Villanovaforru – Chiesa di Santa Marina
Nel Medioevo molti coloni spagnoli trovarono nella Marmilla una terra di
opportunità. La loro presenza ha lasciato un segno importante, come testimonia il
culto per Santa Marina di Orense a Villanovaforru. Questa sacra figura non è
venerata da nessun’altra parte in Sardegna ma il culto ha larga diffusione in Spagna.

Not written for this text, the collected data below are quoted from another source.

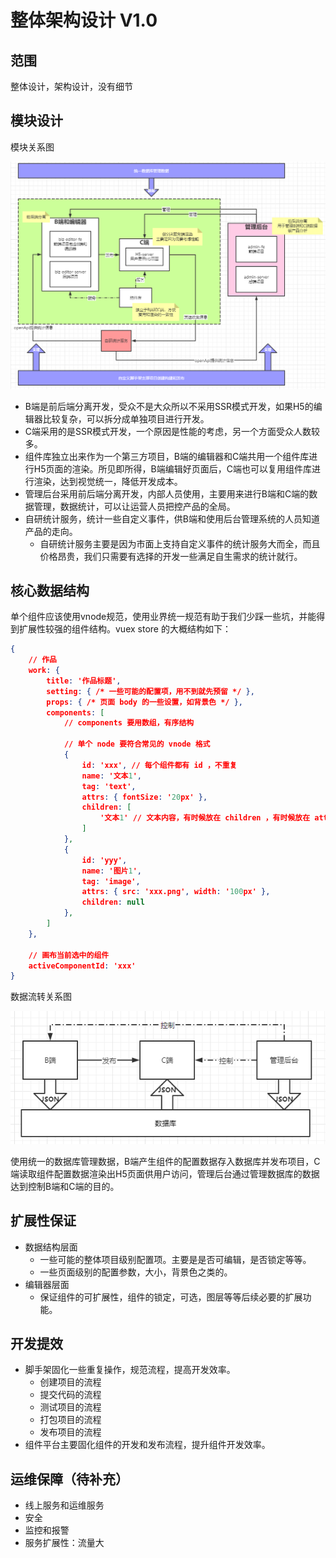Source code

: # 整体架构设计 V1.0

## 范围
整体设计，架构设计，没有细节

## 模块设计
模块关系图


![](./images/edityj-01.png)
- B端是前后端分离开发，受众不是大众所以不采用SSR模式开发，如果H5的编辑器比较复杂，可以拆分成单独项目进行开发。
- C端采用的是SSR模式开发，一个原因是性能的考虑，另一个方面受众人数较多。
- 组件库独立出来作为一个第三方项目，B端的编辑器和C端共用一个组件库进行H5页面的渲染。所见即所得，B端编辑好页面后，C端也可以复用组件库进行渲染，达到视觉统一，降低开发成本。
- 管理后台采用前后端分离开发，内部人员使用，主要用来进行B端和C端的数据管理，数据统计，可以让运营人员把控产品的全局。
- 自研统计服务，统计一些自定义事件，供B端和使用后台管理系统的人员知道产品的走向。
  - 自研统计服务主要是因为市面上支持自定义事件的统计服务大而全，而且价格昂贵，我们只需要有选择的开发一些满足自生需求的统计就行。

## 核心数据结构
单个组件应该使用vnode规范，使用业界统一规范有助于我们少踩一些坑，并能得到扩展性较强的组件结构。vuex store 的大概结构如下：
```json
{
    // 作品
    work: {
        title: '作品标题',
        setting: { /* 一些可能的配置项，用不到就先预留 */ },
        props: { /* 页面 body 的一些设置，如背景色 */ },
        components: [
            // components 要用数组，有序结构

            // 单个 node 要符合常见的 vnode 格式
            {
                id: 'xxx', // 每个组件都有 id ，不重复
                name: '文本1',
                tag: 'text',
                attrs: { fontSize: '20px' },
                children: [
                    '文本1' // 文本内容，有时候放在 children ，有时候放在 attrs 或者 props ，没有标准，看实际情况来确定
                ]
            },
            {
                id: 'yyy',
                name: '图片1',
                tag: 'image',
                attrs: { src: 'xxx.png', width: '100px' },
                children: null
            },
        ]
    },

    // 画布当前选中的组件
    activeComponentId: 'xxx'
}
```
数据流转关系图


![](./images/edityj-02.png)


使用统一的数据库管理数据，B端产生组件的配置数据存入数据库并发布项目，C端读取组件配置数据渲染出H5页面供用户访问，管理后台通过管理数据库的数据达到控制B端和C端的目的。

## 扩展性保证
- 数据结构层面
  - 一些可能的整体项目级别配置项。主要是是否可编辑，是否锁定等等。
  - 一些页面级别的配置参数，大小，背景色之类的。
- 编辑器层面
  - 保证组件的可扩展性，组件的锁定，可选，图层等等后续必要的扩展功能。

## 开发提效
- 脚手架固化一些重复操作，规范流程，提高开发效率。
  - 创建项目的流程
  - 提交代码的流程
  - 测试项目的流程
  - 打包项目的流程
  - 发布项目的流程
- 组件平台主要固化组件的开发和发布流程，提升组件开发效率。

## 运维保障（待补充）
- 线上服务和运维服务
- 安全
- 监控和报警
- 服务扩展性：流量大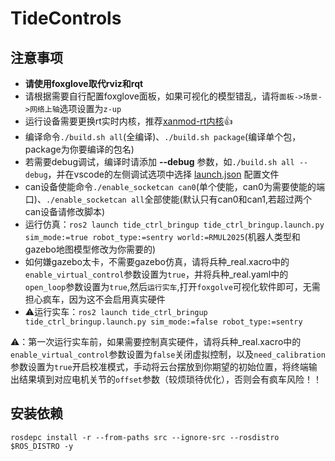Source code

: # TideControls

## 注意事项

* **请使用foxglove取代rviz和rqt**
* 请根据需要自行配置foxglove面板，如果可视化的模型错乱，请将```面板->场景->网络上轴```选项设置为```z-up```
* 运行设备需要更换rt实时内核，推荐[xanmod-rt内核](https://xanmod.org/)👍
* 编译命令```./build.sh all```(全编译)、```./build.sh package```(编译单个包，package为你要编译的包名)
* 若需要debug调试，编译时请添加 **--debug** 参数，如```./build.sh all --debug```，并在vscode的左侧调试选项中选择 [launch.json](.vscode/launch.json) 配置文件
* can设备使能命令```./enable_socketcan can0```(单个使能，can0为需要使能的端口)、```./enable_socketcan all```全部使能(默认只有can0和can1,若超过两个can设备请修改脚本)
*  运行仿真：```ros2 launch tide_ctrl_bringup tide_ctrl_bringup.launch.py sim_mode:=true robot_type:=sentry world:=RMUL2025```(机器人类型和gazebo地图模型修改为你需要的)
 * 如何嫌gazebo太卡，不需要gazebo仿真，请将兵种_real.xacro中的```enable_virtual_control```参数设置为```true```，并将兵种_real.yaml中的```open_loop```参数设置为```true```,然后```运行实车```,打开```foxgolve```可视化软件即可，无需担心疯车，因为这不会启用真实硬件
*  ⚠️运行实车：```ros2 launch tide_ctrl_bringup tide_ctrl_bringup.launch.py sim_mode:=false robot_type:=sentry```

⚠️：第一次运行实车前，如果需要控制真实硬件，请将兵种_real.xacro中的```enable_virtual_control```参数设置为```false```关闭虚拟控制，以及```need_calibration```参数设置为```true```开启校准模式，手动将云台摆放到你期望的初始位置，将终端输出结果填到对应电机关节的```offset```参数（较烦琐待优化），否则会有疯车风险！！


## 安装依赖
```
rosdepc install -r --from-paths src --ignore-src --rosdistro $ROS_DISTRO -y
```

La martire galiziana viene festeggiata il lunedì e il martedì dopo la Pasqua e il 16 e 17
luglio. La cerimonia parte con la vestizione della statua che viene poi portata in
processione su un carro ornato trainato dai buoi. Ai piedi della Santa vengono messi
dei cespuglietti di basilico i cui rami vengono presi dai fedeli al termine della messa
in suo onore. La Chiesa di Santa Marina è un edificio in stile romanico che ha subito
diverse aggiunte in epoche successive. Secondo un’epigrafe scolpita nel 1686 il
primo impianto dovrebbe risalire al 1280.
VILLASIMIUS
Frequentata già in età fenicio-punica Villasimius divenne successivamente un centro
romano, come testimoniano le terme di Santa Maria e i reperti trovati. Nel
medioevo l’abitato conobbe lo spopolamento per poi riprendere vigore agli inizi del
XIX secolo.
Museo Archeologico
Il Museo Archeologico ripercorre le vicende storiche del territorio attraverso la
cultura materiale prodotta da chi ha vissuto in passato. Le evidenze raccontano il
ruolo primario che ebbe Capo Carbonara già dall’antichità all’interno dei traffici nel
Mediterraneo. Dagli scavi effettuati nella zona sono emersi reperti che spaziano dal
Neolitico fino all'epoca romana. A quest’ultima appartiene la statua muliebre
databile al I secolo d.C. proveniente da Santa Maria, luogo dove sono state riportate
alla luce le terme. Non mancano anche testimonianze più tarde. Il relitto di una nave
spagnola naufragata nei pressi dell'Isola dei Cavoli e risalente alla prima metà del XV
secolo ha fornito interessanti informazioni dagli studi sul suo carico. È stato così
possibile ricostruire alcuni movimenti che interessavano in quel periodo le rotte
commerciali tra la Spagna e l'Italia Meridionale.